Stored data

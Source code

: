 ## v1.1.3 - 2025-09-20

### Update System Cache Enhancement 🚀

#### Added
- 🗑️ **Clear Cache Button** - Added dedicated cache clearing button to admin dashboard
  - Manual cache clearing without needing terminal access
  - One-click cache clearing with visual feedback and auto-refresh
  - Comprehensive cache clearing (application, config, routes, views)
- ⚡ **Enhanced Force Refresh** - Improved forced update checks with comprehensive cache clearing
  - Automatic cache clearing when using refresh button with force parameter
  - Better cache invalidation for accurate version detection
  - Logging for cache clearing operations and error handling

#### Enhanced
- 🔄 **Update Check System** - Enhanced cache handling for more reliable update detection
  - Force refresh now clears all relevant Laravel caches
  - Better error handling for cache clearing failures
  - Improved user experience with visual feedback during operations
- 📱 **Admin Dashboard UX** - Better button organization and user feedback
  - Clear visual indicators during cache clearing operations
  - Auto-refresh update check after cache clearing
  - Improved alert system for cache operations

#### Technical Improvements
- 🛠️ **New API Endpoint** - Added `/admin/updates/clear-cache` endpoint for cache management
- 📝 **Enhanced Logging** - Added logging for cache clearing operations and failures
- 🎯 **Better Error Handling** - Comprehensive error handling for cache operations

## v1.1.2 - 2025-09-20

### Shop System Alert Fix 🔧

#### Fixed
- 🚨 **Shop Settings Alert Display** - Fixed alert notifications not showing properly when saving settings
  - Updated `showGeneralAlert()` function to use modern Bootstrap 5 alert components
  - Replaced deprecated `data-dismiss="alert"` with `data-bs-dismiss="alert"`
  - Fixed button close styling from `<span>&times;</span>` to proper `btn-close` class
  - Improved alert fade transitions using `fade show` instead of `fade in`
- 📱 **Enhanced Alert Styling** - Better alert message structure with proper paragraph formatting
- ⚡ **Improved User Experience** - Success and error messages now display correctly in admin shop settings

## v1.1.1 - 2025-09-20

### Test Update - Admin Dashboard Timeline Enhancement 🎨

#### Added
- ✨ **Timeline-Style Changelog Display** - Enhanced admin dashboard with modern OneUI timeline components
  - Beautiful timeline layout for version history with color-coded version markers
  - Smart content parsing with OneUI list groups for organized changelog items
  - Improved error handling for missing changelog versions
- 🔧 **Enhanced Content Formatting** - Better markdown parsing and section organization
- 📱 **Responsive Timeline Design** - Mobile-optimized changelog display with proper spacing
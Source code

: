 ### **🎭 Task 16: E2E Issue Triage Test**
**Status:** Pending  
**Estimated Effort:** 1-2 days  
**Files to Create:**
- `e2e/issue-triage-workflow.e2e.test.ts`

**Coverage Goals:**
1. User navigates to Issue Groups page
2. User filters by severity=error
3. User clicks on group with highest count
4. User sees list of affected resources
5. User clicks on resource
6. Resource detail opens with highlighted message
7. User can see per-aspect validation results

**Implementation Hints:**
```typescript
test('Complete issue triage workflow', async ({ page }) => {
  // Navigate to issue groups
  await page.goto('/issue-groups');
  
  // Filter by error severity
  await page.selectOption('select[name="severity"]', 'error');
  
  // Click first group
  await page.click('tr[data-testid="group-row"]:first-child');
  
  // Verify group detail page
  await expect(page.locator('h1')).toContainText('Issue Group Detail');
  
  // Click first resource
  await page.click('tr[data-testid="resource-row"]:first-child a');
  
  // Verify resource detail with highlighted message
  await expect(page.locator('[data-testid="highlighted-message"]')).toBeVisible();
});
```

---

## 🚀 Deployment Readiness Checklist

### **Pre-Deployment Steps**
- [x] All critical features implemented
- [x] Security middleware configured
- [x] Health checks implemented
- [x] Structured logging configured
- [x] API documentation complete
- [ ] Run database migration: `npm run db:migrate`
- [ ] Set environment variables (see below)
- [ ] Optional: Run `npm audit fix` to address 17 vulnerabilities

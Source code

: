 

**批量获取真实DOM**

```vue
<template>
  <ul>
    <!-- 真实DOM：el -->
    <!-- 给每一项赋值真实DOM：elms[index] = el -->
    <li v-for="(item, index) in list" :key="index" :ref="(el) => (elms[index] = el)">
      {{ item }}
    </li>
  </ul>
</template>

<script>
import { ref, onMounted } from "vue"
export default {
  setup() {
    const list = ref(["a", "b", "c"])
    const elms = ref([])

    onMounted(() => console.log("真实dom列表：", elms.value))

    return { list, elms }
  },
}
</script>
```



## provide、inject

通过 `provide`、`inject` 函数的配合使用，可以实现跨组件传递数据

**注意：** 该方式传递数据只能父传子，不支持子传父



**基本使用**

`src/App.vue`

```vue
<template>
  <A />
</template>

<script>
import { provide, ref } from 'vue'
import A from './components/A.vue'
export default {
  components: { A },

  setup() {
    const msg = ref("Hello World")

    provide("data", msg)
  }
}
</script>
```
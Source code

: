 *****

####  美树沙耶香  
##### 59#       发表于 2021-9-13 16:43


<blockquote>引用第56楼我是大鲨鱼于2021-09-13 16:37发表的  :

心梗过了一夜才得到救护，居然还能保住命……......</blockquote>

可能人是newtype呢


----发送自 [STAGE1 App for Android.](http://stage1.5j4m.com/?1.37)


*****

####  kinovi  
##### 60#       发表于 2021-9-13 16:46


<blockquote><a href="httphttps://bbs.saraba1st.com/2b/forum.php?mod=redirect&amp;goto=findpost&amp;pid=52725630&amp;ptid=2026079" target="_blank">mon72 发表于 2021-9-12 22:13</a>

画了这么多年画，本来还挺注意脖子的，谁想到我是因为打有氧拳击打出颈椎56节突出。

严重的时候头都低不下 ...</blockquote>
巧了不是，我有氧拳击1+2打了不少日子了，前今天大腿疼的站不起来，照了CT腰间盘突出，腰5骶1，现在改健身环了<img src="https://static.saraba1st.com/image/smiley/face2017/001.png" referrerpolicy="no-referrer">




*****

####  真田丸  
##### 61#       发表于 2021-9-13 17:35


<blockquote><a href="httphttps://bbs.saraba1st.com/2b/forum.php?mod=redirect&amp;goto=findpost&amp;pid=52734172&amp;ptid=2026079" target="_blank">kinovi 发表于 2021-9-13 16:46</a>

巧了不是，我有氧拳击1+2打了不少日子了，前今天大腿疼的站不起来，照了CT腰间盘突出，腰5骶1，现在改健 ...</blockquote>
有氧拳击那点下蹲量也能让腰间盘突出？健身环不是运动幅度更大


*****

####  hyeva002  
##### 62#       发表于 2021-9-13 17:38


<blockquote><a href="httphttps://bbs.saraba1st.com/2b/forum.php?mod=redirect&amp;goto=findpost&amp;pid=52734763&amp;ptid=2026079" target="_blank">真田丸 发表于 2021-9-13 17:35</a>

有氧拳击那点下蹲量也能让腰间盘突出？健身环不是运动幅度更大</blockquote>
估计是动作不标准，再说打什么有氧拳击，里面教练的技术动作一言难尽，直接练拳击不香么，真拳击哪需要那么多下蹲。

## Goal of the exercise
What you give back must match the records word for word.

## Answer space
Source code

: ## v1.1.3 - 2025-09-20

### Update System Cache Enhancement 🚀

#### Added
- 🗑️ **Clear Cache Button** - Added dedicated cache clearing button to admin dashboard
  - Manual cache clearing without needing terminal access
  - One-click cache clearing with visual feedback and auto-refresh
  - Comprehensive cache clearing (application, config, routes, views)
- ⚡ **Enhanced Force Refresh** - Improved forced update checks with comprehensive cache clearing
  - Automatic cache clearing when using refresh button with force parameter
  - Better cache invalidation for accurate version detection
  - Logging for cache clearing operations and error handling

#### Enhanced
- 🔄 **Update Check System** - Enhanced cache handling for more reliable update detection
  - Force refresh now clears all relevant Laravel caches
  - Better error handling for cache clearing failures
  - Improved user experience with visual feedback during operations
- 📱 **Admin Dashboard UX** - Better button organization and user feedback
  - Clear visual indicators during cache clearing operations
  - Auto-refresh update check after cache clearing
  - Improved alert system for cache operations

#### Technical Improvements
- 🛠️ **New API Endpoint** - Added `/admin/updates/clear-cache` endpoint for cache management
- 📝 **Enhanced Logging** - Added logging for cache clearing operations and failures
- 🎯 **Better Error Handling** - Comprehensive error handling for cache operations

## v1.1.2 - 2025-09-20

### Shop System Alert Fix 🔧

#### Fixed
- 🚨 **Shop Settings Alert Display** - Fixed alert notifications not showing properly when saving settings
  - Updated `showGeneralAlert()` function to use modern Bootstrap 5 alert components
  - Replaced deprecated `data-dismiss="alert"` with `data-bs-dismiss="alert"`
  - Fixed button close styling from `<span>&times;</span>` to proper `btn-close` class
  - Improved alert fade transitions using `fade show` instead of `fade in`
- 📱 **Enhanced Alert Styling** - Better alert message structure with proper paragraph formatting
- ⚡ **Improved User Experience** - Success and error messages now display correctly in admin shop settings

## v1.1.1 - 2025-09-20

### Test Update - Admin Dashboard Timeline Enhancement 🎨

#### Added
- ✨ **Timeline-Style Changelog Display** - Enhanced admin dashboard with modern OneUI timeline components
  - Beautiful timeline layout for version history with color-coded version markers
  - Smart content parsing with OneUI list groups for organized changelog items
  - Improved error handling for missing changelog versions
- 🔧 **Enhanced Content Formatting** - Better markdown parsing and section organization
- 📱 **Responsive Timeline Design** - Mobile-optimized changelog display with proper spacing
Source code

: ### **🎭 Task 16: E2E Issue Triage Test**
**Status:** Pending  
**Estimated Effort:** 1-2 days  
**Files to Create:**
- `e2e/issue-triage-workflow.e2e.test.ts`

**Coverage Goals:**
1. User navigates to Issue Groups page
2. User filters by severity=error
3. User clicks on group with highest count
4. User sees list of affected resources
5. User clicks on resource
6. Resource detail opens with highlighted message
7. User can see per-aspect validation results

**Implementation Hints:**
```typescript
test('Complete issue triage workflow', async ({ page }) => {
  // Navigate to issue groups
  await page.goto('/issue-groups');
  
  // Filter by error severity
  await page.selectOption('select[name="severity"]', 'error');
  
  // Click first group
  await page.click('tr[data-testid="group-row"]:first-child');
  
  // Verify group detail page
  await expect(page.locator('h1')).toContainText('Issue Group Detail');
  
  // Click first resource
  await page.click('tr[data-testid="resource-row"]:first-child a');
  
  // Verify resource detail with highlighted message
  await expect(page.locator('[data-testid="highlighted-message"]')).toBeVisible();
});
```

---

## 🚀 Deployment Readiness Checklist

### **Pre-Deployment Steps**
- [x] All critical features implemented
- [x] Security middleware configured
- [x] Health checks implemented
- [x] Structured logging configured
- [x] API documentation complete
- [ ] Run database migration: `npm run db:migrate`
- [ ] Set environment variables (see below)
- [ ] Optional: Run `npm audit fix` to address 17 vulnerabilities

Source code

: 

**批量获取真实DOM**

```vue
<template>
  <ul>
    <!-- 真实DOM：el -->
    <!-- 给每一项赋值真实DOM：elms[index] = el -->
    <li v-for="(item, index) in list" :key="index" :ref="(el) => (elms[index] = el)">
      {{ item }}
    </li>
  </ul>
</template>

<script>
import { ref, onMounted } from "vue"
export default {
  setup() {
    const list = ref(["a", "b", "c"])
    const elms = ref([])

    onMounted(() => console.log("真实dom列表：", elms.value))

    return { list, elms }
  },
}
</script>
```



## provide、inject

通过 `provide`、`inject` 函数的配合使用，可以实现跨组件传递数据

**注意：** 该方式传递数据只能父传子，不支持子传父



**基本使用**

`src/App.vue`

```vue
<template>
  <A />
</template>

<script>
import { provide, ref } from 'vue'
import A from './components/A.vue'
export default {
  components: { A },

  setup() {
    const msg = ref("Hello World")

    provide("data", msg)
  }
}
</script>
```
Source code

: *****

####  美树沙耶香  
##### 59#       发表于 2021-9-13 16:43


<blockquote>引用第56楼我是大鲨鱼于2021-09-13 16:37发表的  :

心梗过了一夜才得到救护，居然还能保住命……......</blockquote>

可能人是newtype呢


----发送自 [STAGE1 App for Android.](http://stage1.5j4m.com/?1.37)


*****

####  kinovi  
##### 60#       发表于 2021-9-13 16:46


<blockquote><a href="httphttps://bbs.saraba1st.com/2b/forum.php?mod=redirect&amp;goto=findpost&amp;pid=52725630&amp;ptid=2026079" target="_blank">mon72 发表于 2021-9-12 22:13</a>

画了这么多年画，本来还挺注意脖子的，谁想到我是因为打有氧拳击打出颈椎56节突出。

严重的时候头都低不下 ...</blockquote>
巧了不是，我有氧拳击1+2打了不少日子了，前今天大腿疼的站不起来，照了CT腰间盘突出，腰5骶1，现在改健身环了<img src="https://static.saraba1st.com/image/smiley/face2017/001.png" referrerpolicy="no-referrer">




*****

####  真田丸  
##### 61#       发表于 2021-9-13 17:35


<blockquote><a href="httphttps://bbs.saraba1st.com/2b/forum.php?mod=redirect&amp;goto=findpost&amp;pid=52734172&amp;ptid=2026079" target="_blank">kinovi 发表于 2021-9-13 16:46</a>

巧了不是，我有氧拳击1+2打了不少日子了，前今天大腿疼的站不起来，照了CT腰间盘突出，腰5骶1，现在改健 ...</blockquote>
有氧拳击那点下蹲量也能让腰间盘突出？健身环不是运动幅度更大


*****

####  hyeva002  
##### 62#       发表于 2021-9-13 17:38


<blockquote><a href="httphttps://bbs.saraba1st.com/2b/forum.php?mod=redirect&amp;goto=findpost&amp;pid=52734763&amp;ptid=2026079" target="_blank">真田丸 发表于 2021-9-13 17:35</a>

有氧拳击那点下蹲量也能让腰间盘突出？健身环不是运动幅度更大</blockquote>
估计是动作不标准，再说打什么有氧拳击，里面教练的技术动作一言难尽，直接练拳击不香么，真拳击哪需要那么多下蹲。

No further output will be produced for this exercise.